Question

What is the average power dissipation in an ideal capacitor in an AC circuit?
(A) $2C{V^2}$
(B) $\dfrac{1}{2}C{V^2}$
(C) Zero
(D) $C{V^2}$

Answer 1

Hint
To solve this problem we can use the formula to calculate average power in AC circuits, where we know that the phase angle between the voltage source and the current in a capacitive circuit is $90^\circ$ .
To solve this sum we just need to know the formula for average power,
$P = {V_{rms}}{I_{rms}}\cos \phi$
where ${V_{rms}}$= the rms voltage from the source
${I_{rms}}$= the rms current in the circuit
$\phi$ = the phase angle between the voltage source and the current.

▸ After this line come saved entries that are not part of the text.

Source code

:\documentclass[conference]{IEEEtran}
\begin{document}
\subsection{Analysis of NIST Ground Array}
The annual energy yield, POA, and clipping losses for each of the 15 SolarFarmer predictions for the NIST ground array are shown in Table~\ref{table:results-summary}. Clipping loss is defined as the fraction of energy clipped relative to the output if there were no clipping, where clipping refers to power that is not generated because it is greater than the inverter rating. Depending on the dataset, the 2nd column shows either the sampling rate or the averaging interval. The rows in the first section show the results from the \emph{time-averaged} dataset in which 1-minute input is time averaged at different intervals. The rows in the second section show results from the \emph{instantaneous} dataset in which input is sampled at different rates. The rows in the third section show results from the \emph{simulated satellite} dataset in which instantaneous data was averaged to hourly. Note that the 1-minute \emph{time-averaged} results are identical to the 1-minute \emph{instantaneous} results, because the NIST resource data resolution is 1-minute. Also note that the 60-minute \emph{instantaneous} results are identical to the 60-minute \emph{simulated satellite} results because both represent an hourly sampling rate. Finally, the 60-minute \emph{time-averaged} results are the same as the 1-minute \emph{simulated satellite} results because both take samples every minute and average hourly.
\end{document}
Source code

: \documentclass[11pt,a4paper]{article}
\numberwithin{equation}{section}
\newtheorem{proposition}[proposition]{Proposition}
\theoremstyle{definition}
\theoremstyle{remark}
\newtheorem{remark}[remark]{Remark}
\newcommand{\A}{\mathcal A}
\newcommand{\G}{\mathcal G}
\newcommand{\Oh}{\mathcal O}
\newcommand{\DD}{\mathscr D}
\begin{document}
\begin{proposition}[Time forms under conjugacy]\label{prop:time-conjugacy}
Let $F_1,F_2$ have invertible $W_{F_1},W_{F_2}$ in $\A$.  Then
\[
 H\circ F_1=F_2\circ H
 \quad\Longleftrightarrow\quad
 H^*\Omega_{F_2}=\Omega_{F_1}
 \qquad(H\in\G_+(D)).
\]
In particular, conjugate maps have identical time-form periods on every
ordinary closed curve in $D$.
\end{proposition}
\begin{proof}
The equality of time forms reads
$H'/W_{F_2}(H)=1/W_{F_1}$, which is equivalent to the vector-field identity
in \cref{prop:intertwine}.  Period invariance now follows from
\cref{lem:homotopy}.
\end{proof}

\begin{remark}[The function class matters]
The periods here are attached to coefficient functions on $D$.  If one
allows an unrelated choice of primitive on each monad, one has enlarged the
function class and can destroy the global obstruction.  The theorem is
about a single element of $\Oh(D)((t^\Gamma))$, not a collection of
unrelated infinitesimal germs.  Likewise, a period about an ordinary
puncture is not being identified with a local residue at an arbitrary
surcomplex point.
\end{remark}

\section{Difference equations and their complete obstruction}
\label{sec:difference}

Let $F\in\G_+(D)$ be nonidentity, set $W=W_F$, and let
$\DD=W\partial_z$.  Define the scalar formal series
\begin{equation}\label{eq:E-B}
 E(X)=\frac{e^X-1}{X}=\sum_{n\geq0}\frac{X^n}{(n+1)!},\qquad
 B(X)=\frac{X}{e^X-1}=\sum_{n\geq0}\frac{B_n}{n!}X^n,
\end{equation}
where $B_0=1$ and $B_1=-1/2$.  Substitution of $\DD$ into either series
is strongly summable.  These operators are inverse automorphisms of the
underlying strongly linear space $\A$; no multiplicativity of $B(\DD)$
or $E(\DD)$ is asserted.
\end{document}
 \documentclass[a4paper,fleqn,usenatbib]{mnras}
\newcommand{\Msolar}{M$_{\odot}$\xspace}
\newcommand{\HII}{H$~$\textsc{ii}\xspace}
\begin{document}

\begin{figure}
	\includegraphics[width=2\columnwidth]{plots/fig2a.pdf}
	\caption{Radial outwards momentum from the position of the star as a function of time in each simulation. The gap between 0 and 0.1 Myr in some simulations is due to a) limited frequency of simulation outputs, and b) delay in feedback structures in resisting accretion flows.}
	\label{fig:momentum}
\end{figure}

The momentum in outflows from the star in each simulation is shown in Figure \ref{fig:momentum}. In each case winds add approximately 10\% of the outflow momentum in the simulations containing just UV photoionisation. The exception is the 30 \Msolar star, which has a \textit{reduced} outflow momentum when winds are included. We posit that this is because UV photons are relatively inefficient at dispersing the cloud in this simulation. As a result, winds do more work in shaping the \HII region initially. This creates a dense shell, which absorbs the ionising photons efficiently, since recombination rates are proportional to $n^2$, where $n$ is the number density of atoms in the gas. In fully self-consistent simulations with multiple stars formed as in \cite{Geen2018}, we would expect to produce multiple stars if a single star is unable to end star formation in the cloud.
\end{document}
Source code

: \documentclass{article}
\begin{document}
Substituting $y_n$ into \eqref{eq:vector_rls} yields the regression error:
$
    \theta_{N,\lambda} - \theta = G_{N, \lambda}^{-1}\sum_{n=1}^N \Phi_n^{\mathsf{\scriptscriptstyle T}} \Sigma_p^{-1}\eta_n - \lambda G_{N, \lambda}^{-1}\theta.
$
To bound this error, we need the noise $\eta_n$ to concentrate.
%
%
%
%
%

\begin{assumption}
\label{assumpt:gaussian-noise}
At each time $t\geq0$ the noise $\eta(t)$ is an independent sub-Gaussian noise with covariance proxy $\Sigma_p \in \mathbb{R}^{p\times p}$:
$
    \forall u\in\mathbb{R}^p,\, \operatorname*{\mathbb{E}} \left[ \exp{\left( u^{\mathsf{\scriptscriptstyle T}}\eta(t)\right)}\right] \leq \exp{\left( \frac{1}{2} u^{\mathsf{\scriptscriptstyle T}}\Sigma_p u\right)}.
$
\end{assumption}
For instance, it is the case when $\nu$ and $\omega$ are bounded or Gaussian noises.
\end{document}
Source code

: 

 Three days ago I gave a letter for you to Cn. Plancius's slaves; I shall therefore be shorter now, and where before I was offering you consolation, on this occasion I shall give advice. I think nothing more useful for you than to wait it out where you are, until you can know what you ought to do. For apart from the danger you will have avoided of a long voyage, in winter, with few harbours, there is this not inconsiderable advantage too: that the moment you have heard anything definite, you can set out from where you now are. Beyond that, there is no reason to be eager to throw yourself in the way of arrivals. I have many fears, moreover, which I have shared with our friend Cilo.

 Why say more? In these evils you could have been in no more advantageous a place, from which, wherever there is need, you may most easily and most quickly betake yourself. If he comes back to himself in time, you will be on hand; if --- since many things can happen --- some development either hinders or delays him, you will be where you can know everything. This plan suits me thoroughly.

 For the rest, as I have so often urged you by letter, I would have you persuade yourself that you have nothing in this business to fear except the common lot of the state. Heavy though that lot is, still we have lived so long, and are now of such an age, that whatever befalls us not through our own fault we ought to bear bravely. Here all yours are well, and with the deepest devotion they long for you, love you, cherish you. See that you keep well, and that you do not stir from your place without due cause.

Complete step by step answer
We know that to calculate the average power in any AC circuit we use the formula$P = {V_{rms}}{I_{rms}}\cos \phi$
In the case of a purely capacitive circuit, that is, a circuit that consists only of an ideal capacitor, the phase angle between the voltage source and the current source is $90^\circ$ .
So by putting the phase angle in the formula,
$P = {V_{rms}}{I_{rms}}\cos 90^\circ$
Now the value of $\cos 90^\circ$ is zero.
So by putting that in the equation,
$P = {V_{rms}}{I_{rms}} \times 0$
$\Rightarrow P = 0$
Therefore the correct answer to this problem is option (C); Zero.

Additional Information
In a purely capacitive circuit, the voltage wave is $- 90^\circ$ out of phase with the current wave. This means that graphically, the current wave leads and the voltage wave lags behind
In the case of a purely inductive circuit the situation is the opposite, that is, the voltage wave leads and the current wave lags.

Note
We should take a proper note that the phase angle in the capacitive circuit is $- 90^\circ$ and that in an inductive circuit is $+ 90^\circ$. The capacitors have a wide range of uses in electrical circuits as they can store electrical energy when connected to its charging circuit.